REQUIRED WORK>
Go through the records line by line and work out how many lines hold the word "Protesters". Answer with the number only.

RECORDED INFORMATION: Begin

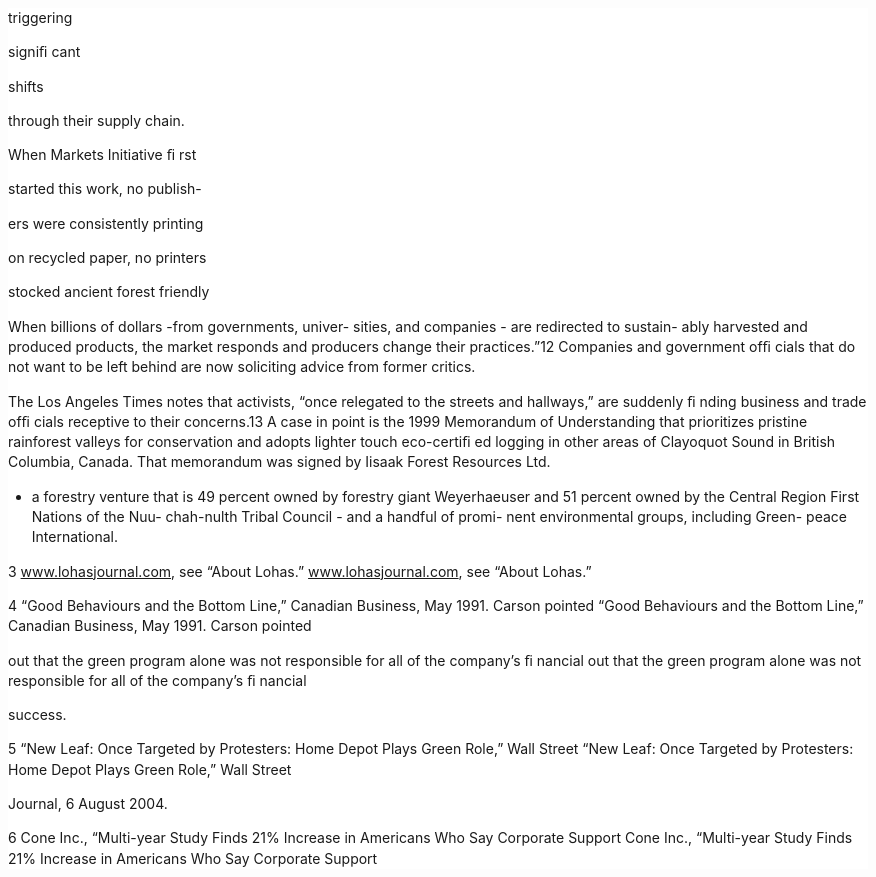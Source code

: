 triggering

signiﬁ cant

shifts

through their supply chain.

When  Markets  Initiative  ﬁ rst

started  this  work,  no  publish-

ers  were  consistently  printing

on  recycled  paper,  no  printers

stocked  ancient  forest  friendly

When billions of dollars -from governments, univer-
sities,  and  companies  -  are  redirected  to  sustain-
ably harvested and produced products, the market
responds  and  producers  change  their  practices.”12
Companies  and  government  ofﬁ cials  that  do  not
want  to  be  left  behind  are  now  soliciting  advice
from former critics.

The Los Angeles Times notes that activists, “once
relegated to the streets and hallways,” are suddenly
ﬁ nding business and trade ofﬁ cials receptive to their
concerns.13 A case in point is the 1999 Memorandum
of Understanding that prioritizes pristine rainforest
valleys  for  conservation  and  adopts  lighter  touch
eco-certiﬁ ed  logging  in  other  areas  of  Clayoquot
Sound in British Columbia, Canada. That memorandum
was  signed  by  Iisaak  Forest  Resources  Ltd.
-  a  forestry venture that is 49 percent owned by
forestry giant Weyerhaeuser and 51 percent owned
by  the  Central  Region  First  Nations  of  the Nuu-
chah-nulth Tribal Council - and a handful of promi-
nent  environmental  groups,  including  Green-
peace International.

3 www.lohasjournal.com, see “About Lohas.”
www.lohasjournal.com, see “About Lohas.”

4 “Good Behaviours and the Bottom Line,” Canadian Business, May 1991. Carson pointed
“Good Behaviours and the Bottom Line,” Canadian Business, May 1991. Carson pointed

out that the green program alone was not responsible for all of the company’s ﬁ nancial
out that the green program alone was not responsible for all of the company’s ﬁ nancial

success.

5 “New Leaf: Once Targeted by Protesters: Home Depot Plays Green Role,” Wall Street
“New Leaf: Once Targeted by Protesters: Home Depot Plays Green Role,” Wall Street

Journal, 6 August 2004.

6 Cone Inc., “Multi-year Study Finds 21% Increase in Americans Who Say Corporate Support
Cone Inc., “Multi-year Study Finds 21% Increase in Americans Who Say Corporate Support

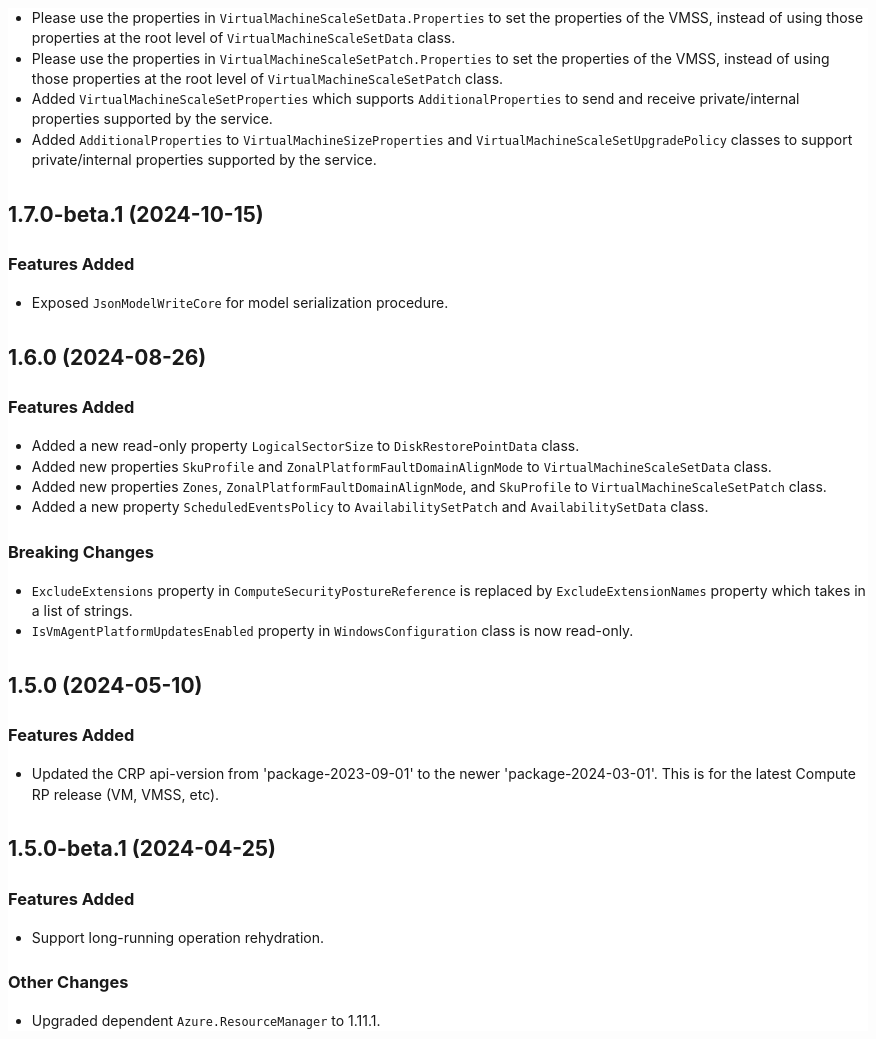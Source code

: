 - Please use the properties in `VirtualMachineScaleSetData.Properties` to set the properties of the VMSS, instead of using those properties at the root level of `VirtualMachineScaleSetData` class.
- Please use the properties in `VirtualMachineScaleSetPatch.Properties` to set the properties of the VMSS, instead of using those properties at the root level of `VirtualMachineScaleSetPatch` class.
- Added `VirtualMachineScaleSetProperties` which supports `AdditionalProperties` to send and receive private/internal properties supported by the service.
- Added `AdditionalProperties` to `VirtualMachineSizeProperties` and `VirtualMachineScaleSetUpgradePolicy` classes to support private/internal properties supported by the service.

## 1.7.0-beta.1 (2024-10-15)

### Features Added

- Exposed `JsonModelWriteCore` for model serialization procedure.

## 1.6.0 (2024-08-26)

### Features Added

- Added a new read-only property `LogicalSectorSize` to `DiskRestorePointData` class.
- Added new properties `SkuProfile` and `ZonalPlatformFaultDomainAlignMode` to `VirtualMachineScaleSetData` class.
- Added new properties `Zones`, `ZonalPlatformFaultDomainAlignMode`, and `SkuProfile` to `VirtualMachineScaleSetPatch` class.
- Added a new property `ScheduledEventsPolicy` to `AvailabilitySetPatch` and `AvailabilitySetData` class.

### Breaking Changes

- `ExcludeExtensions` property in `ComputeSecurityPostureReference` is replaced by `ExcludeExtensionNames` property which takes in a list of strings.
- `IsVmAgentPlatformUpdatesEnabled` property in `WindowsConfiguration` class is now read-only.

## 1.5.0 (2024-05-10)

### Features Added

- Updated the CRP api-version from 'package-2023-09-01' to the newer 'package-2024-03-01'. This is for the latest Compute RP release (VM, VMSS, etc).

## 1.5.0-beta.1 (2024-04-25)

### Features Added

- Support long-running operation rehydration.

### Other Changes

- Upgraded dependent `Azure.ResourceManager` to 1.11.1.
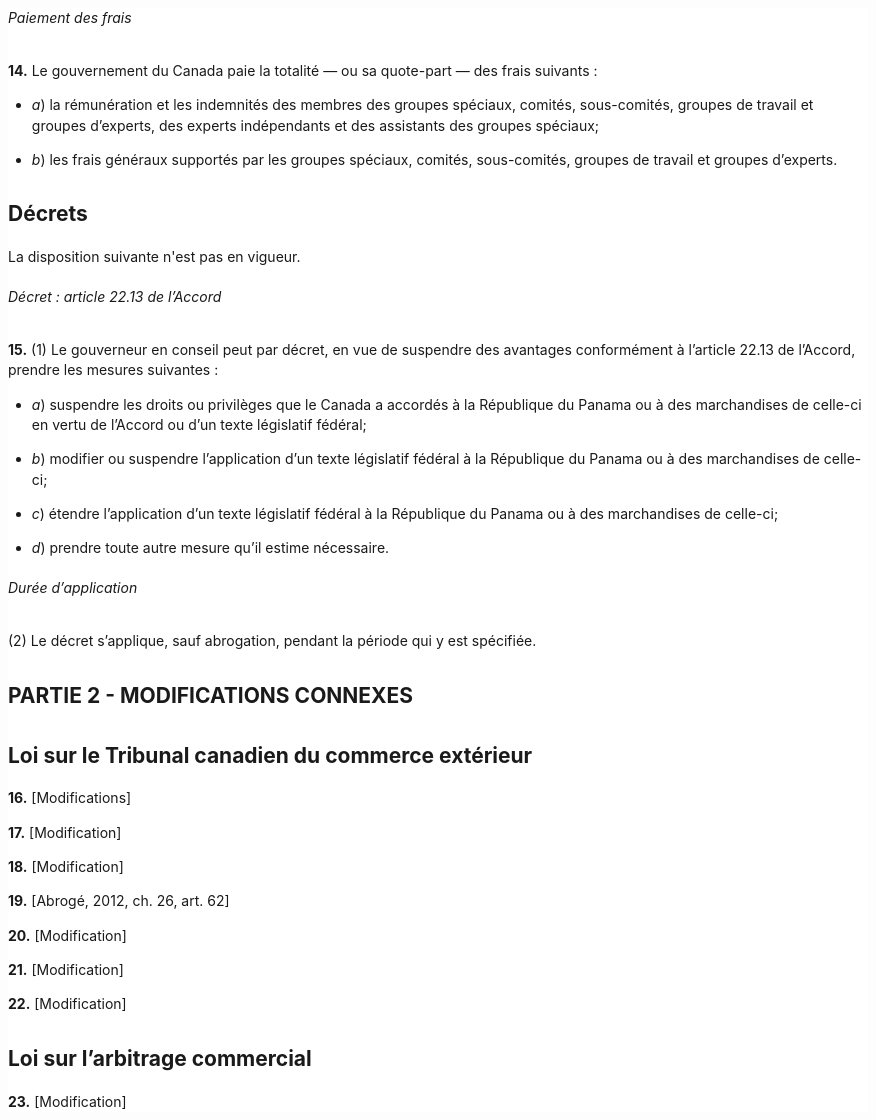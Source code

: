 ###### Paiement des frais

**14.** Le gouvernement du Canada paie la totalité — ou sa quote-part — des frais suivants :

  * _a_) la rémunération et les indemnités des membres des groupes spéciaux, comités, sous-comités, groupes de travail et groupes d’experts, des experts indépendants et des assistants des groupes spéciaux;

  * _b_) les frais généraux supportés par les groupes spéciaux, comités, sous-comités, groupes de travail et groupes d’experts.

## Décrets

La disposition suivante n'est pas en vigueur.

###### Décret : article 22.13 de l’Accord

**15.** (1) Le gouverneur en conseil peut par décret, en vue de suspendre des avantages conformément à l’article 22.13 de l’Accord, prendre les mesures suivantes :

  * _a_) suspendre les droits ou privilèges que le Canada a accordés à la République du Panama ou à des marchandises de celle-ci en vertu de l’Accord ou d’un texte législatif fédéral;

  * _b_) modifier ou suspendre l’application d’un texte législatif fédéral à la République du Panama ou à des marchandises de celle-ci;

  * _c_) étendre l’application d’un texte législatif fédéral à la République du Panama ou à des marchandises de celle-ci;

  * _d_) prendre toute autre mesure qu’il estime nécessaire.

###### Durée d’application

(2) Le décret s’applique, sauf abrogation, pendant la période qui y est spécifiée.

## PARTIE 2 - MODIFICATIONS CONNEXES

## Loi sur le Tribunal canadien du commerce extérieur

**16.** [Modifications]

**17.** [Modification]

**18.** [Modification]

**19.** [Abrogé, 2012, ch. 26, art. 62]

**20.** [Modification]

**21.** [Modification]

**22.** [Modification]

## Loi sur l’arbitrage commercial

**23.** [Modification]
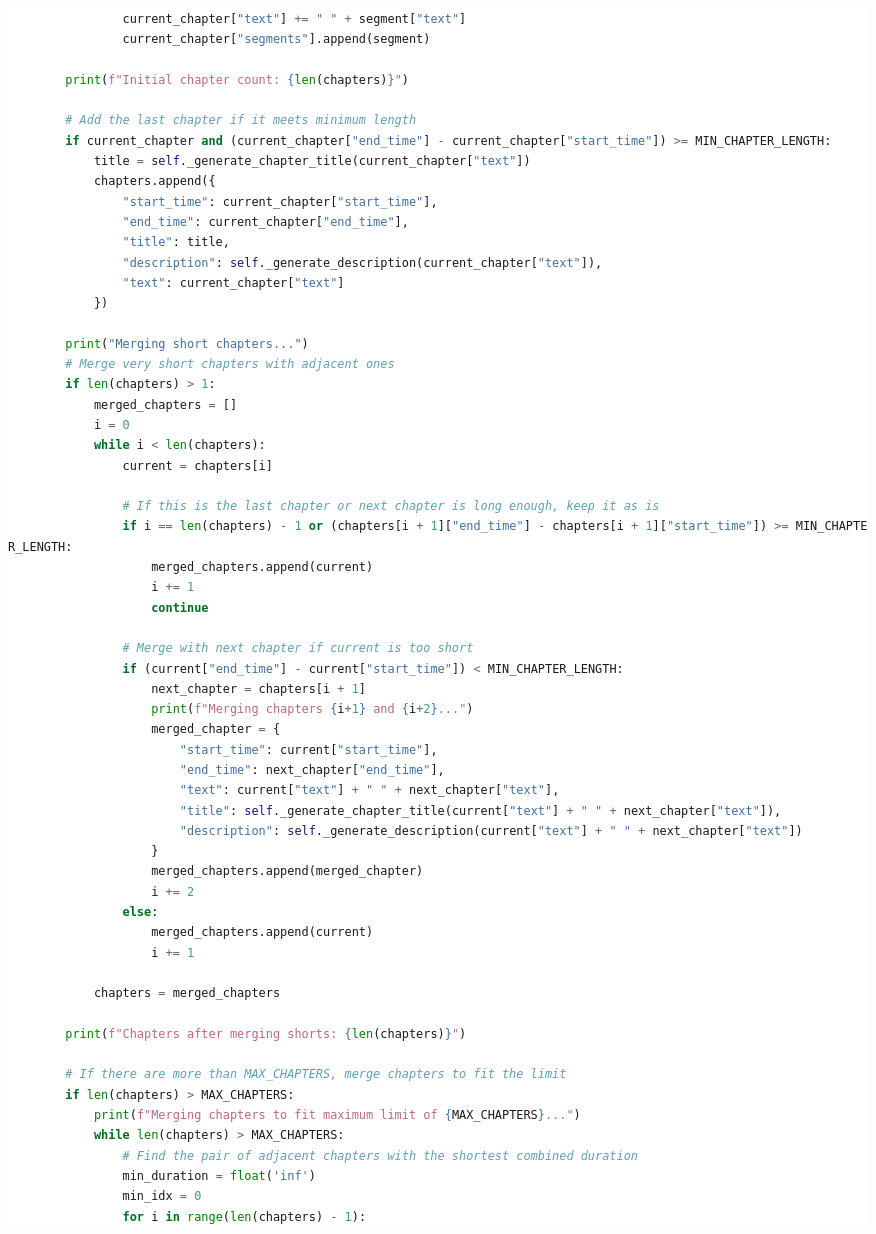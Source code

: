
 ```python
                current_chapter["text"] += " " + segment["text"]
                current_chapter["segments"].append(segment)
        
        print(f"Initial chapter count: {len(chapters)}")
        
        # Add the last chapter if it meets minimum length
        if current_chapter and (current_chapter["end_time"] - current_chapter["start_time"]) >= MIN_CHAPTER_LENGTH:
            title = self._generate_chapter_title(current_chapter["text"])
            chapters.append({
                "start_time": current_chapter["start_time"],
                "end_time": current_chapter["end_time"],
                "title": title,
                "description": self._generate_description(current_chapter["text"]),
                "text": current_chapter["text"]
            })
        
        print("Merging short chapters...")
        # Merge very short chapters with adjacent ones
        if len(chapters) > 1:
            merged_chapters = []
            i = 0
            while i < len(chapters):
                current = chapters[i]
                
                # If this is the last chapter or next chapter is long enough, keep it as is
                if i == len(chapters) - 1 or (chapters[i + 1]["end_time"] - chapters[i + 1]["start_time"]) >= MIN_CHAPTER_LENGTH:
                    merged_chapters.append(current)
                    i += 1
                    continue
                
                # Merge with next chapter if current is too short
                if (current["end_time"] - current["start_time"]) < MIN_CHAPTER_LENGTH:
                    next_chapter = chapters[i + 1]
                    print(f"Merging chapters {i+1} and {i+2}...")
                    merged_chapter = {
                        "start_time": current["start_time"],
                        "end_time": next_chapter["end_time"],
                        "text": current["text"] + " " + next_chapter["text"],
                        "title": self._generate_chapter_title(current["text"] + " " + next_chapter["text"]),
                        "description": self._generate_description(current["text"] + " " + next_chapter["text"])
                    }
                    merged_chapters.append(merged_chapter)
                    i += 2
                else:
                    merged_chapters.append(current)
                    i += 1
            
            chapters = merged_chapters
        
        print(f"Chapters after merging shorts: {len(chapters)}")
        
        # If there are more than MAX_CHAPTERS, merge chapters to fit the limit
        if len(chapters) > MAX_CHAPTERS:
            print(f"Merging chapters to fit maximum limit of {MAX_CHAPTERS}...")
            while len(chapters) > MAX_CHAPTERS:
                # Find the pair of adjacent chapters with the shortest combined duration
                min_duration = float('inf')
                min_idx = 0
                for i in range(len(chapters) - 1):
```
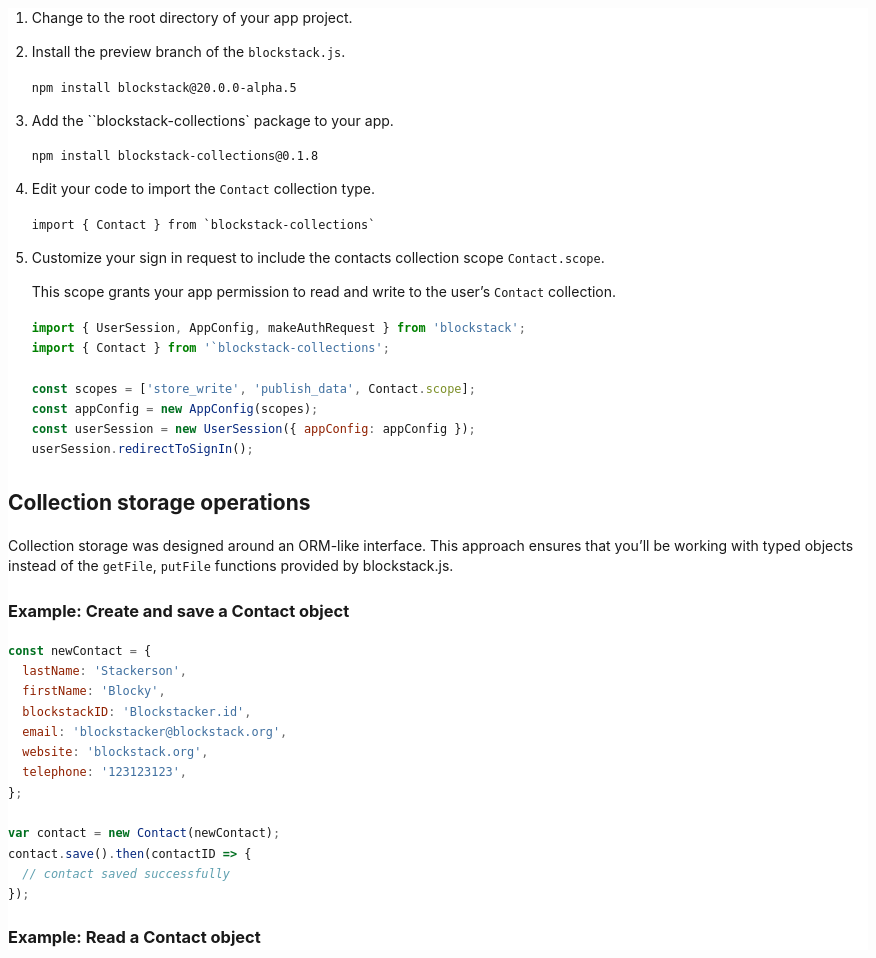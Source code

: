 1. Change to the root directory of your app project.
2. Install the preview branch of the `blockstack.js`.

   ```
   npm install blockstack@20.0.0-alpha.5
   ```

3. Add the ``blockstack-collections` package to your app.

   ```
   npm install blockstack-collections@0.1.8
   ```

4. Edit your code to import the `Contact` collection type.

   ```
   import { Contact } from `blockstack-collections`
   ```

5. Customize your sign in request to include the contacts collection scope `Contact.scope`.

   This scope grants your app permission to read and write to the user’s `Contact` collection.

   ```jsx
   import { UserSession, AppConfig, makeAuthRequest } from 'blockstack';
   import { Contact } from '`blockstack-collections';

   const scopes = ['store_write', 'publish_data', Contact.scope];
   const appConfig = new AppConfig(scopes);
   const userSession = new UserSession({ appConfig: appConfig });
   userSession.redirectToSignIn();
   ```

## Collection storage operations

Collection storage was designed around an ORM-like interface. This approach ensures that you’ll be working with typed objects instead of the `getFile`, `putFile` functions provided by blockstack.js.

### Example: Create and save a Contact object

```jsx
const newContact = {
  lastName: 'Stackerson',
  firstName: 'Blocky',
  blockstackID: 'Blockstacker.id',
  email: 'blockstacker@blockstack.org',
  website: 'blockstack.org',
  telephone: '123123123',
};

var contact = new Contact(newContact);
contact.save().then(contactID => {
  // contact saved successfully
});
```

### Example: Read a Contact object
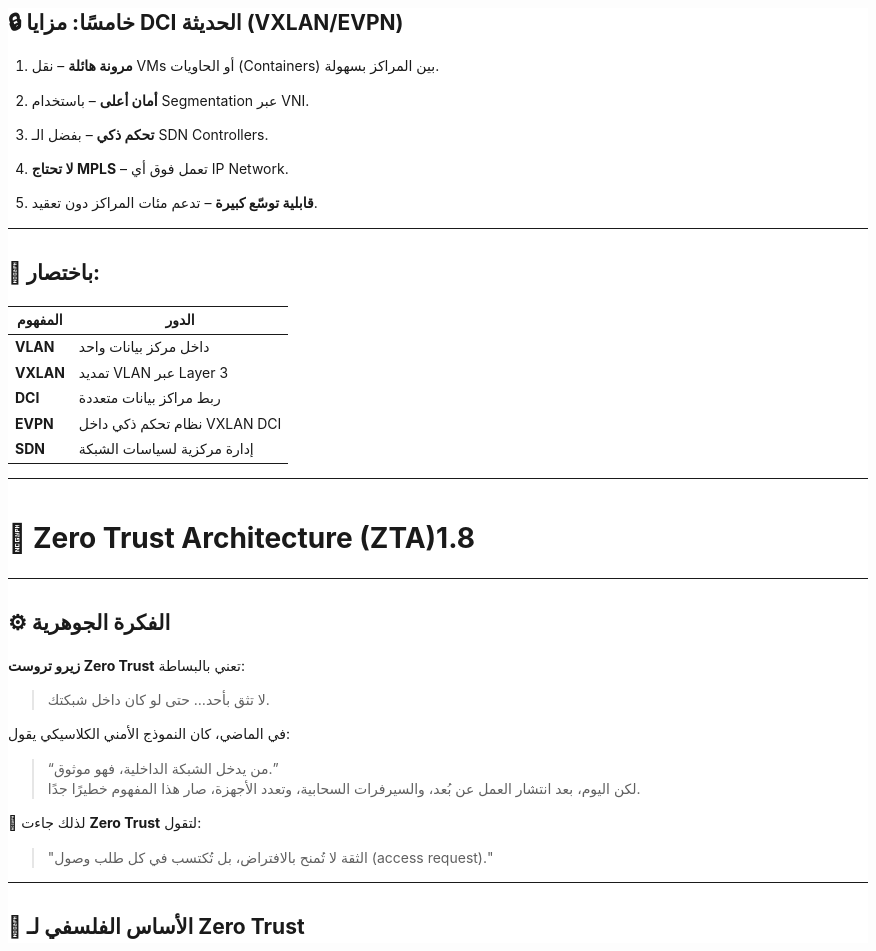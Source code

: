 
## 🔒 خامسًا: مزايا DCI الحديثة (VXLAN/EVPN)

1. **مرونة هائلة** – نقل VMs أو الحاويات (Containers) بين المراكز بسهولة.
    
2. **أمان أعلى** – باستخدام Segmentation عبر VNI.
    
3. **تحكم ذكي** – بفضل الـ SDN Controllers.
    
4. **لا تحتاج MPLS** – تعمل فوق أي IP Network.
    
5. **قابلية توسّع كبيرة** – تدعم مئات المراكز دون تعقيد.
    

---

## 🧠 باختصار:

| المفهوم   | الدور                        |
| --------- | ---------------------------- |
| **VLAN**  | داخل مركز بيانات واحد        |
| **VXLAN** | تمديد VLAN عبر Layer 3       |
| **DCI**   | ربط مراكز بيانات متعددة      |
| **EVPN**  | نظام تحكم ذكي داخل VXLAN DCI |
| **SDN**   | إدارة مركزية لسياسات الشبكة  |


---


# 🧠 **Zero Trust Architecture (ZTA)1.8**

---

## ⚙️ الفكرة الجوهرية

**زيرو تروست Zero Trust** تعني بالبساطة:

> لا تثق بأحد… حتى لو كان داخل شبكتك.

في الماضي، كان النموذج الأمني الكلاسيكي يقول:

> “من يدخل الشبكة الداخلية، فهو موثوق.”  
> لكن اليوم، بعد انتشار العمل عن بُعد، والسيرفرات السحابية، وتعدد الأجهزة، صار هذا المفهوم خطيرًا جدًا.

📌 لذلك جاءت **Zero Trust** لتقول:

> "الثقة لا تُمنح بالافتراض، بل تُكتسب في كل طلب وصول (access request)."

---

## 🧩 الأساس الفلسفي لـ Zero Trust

RECORDED INFORMATION: End

ANSWER BOX>
2